Therapy of acute anaphylactic reaction
The most important drug in the acute therapy of anaphylaxis is adrenaline, as it affects all organ systems involved. Only epinephrine is able to rapidly and effectively antagonize the pathomechanisms of anaphylaxis. It leads to bronchodilation, vasoconstriction, edema reduction, decrease in vascular permeability and positive inotropy at the heart. There is no absolute contraindication for severe life-threatening anaphylaxis [1,7].
Using an epinephrine auto-injector, it can be easily administered intramuscularly by physicians and laypersons. However, it is still too rarely used by patients and physicians [4,7–9]. The reason seems to be that the potentially life-threatening course of anaphylaxis is underestimated and the effect of antihistamines and cortisone is overestimated. In addition, there is the unjustified fear of the side effects of an adrenaline injection – in parents also the fear of the injection needle and of hurting their own child with it [3,8,9]. In urban settings, therefore, people are more likely to take the risk of driving to the emergency department or calling an ambulance rather than treating themselves [4]. If only antihistamines and cortisone are administered in the emergency room instead of epinephrine, this reinforces the assumption that epinephrine is not necessary for the treatment of anaphylaxis. In some cases, patients in the emergency room already feel better and show fewer symptoms because the body has naturally released adrenaline due to stress or because the antihistamine still administered at home is beginning to take effect [3,8].
All evidence-based guidelines for the treatment of anaphylaxis worldwide recommend immediate intramuscular administration of epinephrine [1-3, 7-9] Yet it is administered in less than 20% of documented anaphylactic reactions. Antihistamines and cortisone are most commonly given [4,7]. However, pharmacokinetics show that even a fast-acting antihistamine takes more than 25 minutes to take effect, and cortisone takes as long as 60 minutes to exert its effect [7]. In an emergency, however, the effect of the administered drug should begin within five minutes, otherwise the designation “emergency drug” is misleading, dangerous and simply not life-saving.
One third of all affected children had a history of anaphylaxis and 70% knew to which allergen they were reacting [4]. The potential risk of recurrence can lead to marked anxiety with restrictions on daily activities and anxiety disorders and thus overprotection on the part of parents [3,9]. For this purpose, coaching with information transfer is indispensable [9]. Patients, their parents, and caregivers in kindergarten or school must be instructed on how to avoid anaphylaxis triggers and how to administer emergency medications. When an emergency kit is deposited in the nursery or school, caregivers must practice and master its proper use. Training programs for patients with anaphylaxis have been developed for this purpose.
Anaphylaxis Emergency Kit
All anaphylaxis patients must be equipped with an emergency kit and emergency plan (overview 1 and 2) consisting of epinephrine autoinjector, antihistamine, cortisone and inhalation spray if necessary [1,2]. On the personal anaphylaxis emergency plan, the potential triggers of an allergic reaction as well as the required therapy with instructions for action should be clearly visible at first glance (“Anaphylaxis emergency plan for children and adolescents” at www.ck-care.ch/merkblatter).

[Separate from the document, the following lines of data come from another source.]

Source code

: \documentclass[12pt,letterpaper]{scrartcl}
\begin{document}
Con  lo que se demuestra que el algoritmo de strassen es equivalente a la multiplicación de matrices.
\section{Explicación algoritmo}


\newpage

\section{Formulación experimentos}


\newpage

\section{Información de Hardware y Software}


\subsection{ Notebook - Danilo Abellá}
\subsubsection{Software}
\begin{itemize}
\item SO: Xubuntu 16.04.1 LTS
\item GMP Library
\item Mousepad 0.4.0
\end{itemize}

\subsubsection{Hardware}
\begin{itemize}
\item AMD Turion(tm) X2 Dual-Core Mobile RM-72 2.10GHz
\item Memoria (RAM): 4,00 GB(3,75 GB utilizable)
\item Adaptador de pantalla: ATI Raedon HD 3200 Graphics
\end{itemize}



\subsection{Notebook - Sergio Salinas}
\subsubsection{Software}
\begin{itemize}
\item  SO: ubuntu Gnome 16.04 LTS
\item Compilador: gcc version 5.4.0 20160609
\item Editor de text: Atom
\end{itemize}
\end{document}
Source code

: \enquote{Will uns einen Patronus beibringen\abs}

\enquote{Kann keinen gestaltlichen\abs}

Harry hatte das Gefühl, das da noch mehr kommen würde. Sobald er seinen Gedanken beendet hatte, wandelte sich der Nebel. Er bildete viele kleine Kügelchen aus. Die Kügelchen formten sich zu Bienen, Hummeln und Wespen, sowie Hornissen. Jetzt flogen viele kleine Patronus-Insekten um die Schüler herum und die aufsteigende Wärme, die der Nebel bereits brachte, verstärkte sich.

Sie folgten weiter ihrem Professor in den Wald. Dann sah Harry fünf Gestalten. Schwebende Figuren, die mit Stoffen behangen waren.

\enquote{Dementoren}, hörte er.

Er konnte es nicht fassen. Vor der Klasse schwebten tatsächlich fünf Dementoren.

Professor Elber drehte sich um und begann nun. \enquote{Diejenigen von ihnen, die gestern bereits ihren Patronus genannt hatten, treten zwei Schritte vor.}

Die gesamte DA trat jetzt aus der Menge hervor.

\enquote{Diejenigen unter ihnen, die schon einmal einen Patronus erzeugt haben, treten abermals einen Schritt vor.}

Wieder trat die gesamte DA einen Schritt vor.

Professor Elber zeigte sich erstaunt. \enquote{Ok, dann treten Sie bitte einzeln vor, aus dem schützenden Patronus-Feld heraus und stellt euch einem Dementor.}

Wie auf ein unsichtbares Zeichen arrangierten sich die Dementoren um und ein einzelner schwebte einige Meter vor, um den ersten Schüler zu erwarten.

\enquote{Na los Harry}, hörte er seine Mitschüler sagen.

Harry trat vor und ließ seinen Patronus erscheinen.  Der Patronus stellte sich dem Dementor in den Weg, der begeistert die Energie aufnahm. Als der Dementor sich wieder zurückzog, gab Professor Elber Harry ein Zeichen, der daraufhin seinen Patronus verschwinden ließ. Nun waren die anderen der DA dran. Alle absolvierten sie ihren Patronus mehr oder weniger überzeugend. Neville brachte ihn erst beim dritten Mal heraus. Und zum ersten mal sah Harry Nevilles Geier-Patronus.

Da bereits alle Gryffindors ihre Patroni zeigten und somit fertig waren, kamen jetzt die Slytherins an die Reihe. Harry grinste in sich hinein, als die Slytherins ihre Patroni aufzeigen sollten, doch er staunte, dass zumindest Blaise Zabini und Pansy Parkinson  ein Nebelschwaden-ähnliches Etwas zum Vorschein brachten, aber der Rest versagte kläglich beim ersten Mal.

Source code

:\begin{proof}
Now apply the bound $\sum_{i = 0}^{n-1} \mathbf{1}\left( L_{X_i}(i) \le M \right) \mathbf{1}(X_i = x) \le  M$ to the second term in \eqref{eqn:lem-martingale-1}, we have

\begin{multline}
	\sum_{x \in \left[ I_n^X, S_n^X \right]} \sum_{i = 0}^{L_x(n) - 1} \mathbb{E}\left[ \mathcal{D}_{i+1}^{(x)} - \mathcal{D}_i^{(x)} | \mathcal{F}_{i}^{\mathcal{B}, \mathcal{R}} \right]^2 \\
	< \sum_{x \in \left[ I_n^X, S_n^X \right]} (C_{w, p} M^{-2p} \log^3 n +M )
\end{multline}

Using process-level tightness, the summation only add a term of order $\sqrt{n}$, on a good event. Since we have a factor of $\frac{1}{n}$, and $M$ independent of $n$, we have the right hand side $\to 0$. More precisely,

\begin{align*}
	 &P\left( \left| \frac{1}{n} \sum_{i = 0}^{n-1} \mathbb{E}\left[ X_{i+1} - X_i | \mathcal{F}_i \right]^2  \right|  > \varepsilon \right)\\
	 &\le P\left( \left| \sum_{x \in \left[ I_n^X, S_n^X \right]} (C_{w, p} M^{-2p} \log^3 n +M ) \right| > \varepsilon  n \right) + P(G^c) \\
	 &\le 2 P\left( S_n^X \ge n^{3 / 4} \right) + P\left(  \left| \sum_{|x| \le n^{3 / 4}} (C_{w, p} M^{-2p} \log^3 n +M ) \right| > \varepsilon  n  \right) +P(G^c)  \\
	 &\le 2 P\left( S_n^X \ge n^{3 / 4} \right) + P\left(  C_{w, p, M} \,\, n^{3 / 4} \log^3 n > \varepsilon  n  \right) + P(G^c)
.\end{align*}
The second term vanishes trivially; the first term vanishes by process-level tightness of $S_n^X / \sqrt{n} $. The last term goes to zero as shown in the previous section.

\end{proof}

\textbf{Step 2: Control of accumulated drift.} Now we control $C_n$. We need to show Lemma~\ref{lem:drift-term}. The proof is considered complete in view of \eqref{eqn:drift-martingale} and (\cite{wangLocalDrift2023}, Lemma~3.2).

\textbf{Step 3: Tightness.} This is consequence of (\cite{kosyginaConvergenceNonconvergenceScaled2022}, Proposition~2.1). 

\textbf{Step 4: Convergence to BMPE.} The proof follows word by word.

The handling of the epinephrine auto-injector must be carefully practiced. As a family doctor, it is best to have the parents show you how it is used on the child. Here is a personal anecdote: When I once demonstrated the use of the adrenaline auto-injector, I accidentally took the previously presented and confusingly similar real Epipen® from the table instead of the Trainer-Epipen® and injected it with full force into my thigh. Within a minute, I got a red head, felt hot flashes, and was a little hyper. The effect subsided again after about ten minutes. The teenager and his mother were impressed and will now certainly use the Epipen® more generously in an emergency. Unfortunately, for the youngster described at the beginning, the saving injection came too late. Since there was no improvement by inhalation and therefore epinephrine was administered with delay, he died. He had also previously had repeated reactions to milk as a child [4].
An information sheet “First aid in case of an anaphylactic reaction” can be found on the Website of aha! Allergy Center Switzerland.
Take-Home Messages
- Anaphylaxis is rare in the general population but is life-threatening.
- One third of those affected have had a previous anaphylactic reaction and know the trigger.
- Less than 20% receive the only adequate therapy: epinephrine.
- Unfortunately, some patients receive this first aid too late, with fatal results.
- If in doubt, do not wait but act and inject adrenaline immediately intramuscularly by auto-injector!
Literature:
- Ring J, et al: Guideline for acute therapy and management of anaphylaxis. Allergo J Int 2014; 23: 96-112.
- Muraro A, et al: Anaphylaxis: guidelines from the European Academy of Allergy and Clinical Immunology. Allergy 2014; 69(8): 1026-1045.
- Turner PJ, et al: Fatal anaphylaxis: mortality rate and risk factors. J Allergy Clin Immunol Pract 2017; 5(5): 1169-1178.
- Grabenhenrich LB, et al: Anaphylaxis in children and adolescents: The European Anaphylaxis Registry. J Allergy Clin Immunol 2016; 137(4): 1128-1137.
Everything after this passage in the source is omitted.